Individualisierung vs. Chewruta: Die Erosion der Gemeinschaft
Der wohl tiefgreifendste Wandel, den die KI herbeiführt, betrifft nicht die Faktenebene des Lernens, sondern die soziale und existenzielle. Hier zeigt sich ein diametraler Gegensatz zwischen der hoch individualisierten Logik der Moderne und dem gemeinschaftlichen Kern religiöser Traditionen, insbesondere des Judentums.
Jüdische Lernkultur: Das Prinzip der Chewruta
Im Zentrum des traditionellen jüdischen Lernens steht das Lehrhaus (Bet Midrasch). Es ist kein Ort der stillen Kontemplation wie eine monastische Bibliothek, sondern ein Ort des Lärms. Gelernt wird fast nie allein, sondern in der sogenannten Chewruta (hebräisch für „Freundschaft“).

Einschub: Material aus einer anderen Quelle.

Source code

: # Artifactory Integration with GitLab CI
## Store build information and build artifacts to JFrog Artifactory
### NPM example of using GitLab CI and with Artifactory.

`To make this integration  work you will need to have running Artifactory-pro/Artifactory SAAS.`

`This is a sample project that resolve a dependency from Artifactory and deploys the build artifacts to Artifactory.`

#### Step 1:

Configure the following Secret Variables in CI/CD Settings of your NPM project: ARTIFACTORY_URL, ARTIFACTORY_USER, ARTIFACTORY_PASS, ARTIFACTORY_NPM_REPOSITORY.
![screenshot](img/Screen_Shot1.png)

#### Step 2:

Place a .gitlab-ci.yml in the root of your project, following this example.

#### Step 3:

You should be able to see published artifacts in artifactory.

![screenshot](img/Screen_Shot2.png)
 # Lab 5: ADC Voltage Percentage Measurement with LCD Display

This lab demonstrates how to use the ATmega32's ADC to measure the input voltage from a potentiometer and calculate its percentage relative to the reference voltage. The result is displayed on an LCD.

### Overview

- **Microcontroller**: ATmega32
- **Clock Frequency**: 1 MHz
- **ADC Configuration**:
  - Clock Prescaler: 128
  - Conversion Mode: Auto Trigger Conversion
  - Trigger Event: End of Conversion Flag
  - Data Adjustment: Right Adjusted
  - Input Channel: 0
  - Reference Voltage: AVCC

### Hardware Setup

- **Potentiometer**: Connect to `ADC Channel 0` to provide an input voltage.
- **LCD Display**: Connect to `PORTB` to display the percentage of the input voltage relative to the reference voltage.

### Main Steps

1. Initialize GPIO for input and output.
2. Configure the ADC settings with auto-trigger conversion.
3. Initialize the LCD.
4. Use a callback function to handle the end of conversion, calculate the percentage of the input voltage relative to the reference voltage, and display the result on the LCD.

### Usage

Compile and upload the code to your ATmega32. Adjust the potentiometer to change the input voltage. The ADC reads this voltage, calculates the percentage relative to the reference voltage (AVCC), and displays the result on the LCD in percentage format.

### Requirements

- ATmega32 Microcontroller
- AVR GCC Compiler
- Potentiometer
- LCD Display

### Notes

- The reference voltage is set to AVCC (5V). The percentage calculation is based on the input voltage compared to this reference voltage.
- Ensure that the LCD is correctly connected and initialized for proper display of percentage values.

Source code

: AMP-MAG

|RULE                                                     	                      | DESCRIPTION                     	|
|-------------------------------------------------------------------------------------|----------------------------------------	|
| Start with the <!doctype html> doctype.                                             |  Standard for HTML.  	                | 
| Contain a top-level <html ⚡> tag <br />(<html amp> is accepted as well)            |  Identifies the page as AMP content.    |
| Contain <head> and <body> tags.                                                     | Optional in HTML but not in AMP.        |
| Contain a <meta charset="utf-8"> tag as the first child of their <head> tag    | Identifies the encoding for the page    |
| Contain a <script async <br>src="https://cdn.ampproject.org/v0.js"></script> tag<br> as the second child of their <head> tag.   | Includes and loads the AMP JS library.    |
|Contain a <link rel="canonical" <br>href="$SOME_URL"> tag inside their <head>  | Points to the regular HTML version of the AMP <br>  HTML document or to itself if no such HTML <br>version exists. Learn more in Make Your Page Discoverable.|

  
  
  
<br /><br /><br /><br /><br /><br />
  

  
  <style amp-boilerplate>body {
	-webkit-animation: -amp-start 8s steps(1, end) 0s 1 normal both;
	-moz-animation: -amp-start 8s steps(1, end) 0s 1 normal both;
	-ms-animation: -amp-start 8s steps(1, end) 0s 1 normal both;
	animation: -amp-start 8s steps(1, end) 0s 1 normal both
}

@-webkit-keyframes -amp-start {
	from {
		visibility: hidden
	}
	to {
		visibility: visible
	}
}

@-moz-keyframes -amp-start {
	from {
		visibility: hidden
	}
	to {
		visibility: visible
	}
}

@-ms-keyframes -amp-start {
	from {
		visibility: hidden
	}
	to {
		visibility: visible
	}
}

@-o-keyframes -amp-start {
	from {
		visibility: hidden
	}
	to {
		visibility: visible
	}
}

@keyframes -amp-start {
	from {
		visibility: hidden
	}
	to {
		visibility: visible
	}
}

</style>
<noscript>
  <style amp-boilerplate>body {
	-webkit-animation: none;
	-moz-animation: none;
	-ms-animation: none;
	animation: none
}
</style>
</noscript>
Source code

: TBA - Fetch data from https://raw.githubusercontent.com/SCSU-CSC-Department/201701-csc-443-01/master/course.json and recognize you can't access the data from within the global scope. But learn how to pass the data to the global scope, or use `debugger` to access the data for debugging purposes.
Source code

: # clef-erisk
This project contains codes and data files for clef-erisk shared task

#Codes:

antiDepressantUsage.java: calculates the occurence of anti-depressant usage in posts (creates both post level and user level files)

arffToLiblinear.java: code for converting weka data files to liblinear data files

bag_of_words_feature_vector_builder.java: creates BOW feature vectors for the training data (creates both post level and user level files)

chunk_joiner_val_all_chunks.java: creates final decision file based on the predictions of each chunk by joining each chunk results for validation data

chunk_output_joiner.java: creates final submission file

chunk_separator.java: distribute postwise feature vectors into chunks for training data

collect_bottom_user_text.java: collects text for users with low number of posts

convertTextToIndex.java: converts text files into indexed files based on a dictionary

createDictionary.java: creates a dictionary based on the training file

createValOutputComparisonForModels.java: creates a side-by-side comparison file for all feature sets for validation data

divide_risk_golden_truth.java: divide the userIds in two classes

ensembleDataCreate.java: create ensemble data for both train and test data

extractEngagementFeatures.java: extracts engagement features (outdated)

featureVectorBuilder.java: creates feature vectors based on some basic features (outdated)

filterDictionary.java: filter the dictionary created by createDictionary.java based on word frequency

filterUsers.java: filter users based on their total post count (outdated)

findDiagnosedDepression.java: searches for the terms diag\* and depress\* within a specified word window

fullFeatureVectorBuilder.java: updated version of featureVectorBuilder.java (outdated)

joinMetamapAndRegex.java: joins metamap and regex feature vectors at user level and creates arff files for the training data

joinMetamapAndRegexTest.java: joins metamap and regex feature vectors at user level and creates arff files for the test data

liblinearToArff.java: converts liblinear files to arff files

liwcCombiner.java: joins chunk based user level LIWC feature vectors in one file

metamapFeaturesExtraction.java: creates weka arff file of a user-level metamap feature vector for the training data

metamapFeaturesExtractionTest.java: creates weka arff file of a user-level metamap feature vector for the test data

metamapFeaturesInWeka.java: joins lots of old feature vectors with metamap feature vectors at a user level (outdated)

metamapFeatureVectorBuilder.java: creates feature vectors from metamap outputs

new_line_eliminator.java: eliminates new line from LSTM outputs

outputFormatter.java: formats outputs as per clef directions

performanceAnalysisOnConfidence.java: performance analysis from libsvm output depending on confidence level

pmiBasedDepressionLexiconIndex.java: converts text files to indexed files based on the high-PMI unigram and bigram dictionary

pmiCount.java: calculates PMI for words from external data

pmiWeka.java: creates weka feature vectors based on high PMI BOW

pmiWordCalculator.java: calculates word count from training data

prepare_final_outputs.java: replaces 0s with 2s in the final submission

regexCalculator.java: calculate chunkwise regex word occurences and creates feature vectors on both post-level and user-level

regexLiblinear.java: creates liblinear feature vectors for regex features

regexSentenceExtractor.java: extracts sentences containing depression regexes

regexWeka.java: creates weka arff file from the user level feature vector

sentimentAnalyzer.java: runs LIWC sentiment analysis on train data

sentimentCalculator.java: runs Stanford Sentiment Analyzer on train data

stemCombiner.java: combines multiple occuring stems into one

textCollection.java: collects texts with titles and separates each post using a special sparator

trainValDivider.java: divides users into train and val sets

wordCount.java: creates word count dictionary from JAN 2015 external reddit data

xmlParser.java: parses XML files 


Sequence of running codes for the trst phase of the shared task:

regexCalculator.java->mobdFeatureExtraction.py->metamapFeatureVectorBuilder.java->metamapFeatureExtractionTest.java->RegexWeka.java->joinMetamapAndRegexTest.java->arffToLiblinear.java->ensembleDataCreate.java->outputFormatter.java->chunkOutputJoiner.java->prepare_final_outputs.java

Zwei Lernende sitzen sich gegenüber, schreien sich im Extremfall Argumente an den Kopf, korrigieren sich, fordern sich heraus und ringen gemeinsam um das Verständnis des Textes.
„Wie ein Eisen das andere schärft, so schärft ein Mensch den Verstand des anderen.“
— Sprüche 27:17 (Ein zentrales Motiv der Chevruta-Philosophie)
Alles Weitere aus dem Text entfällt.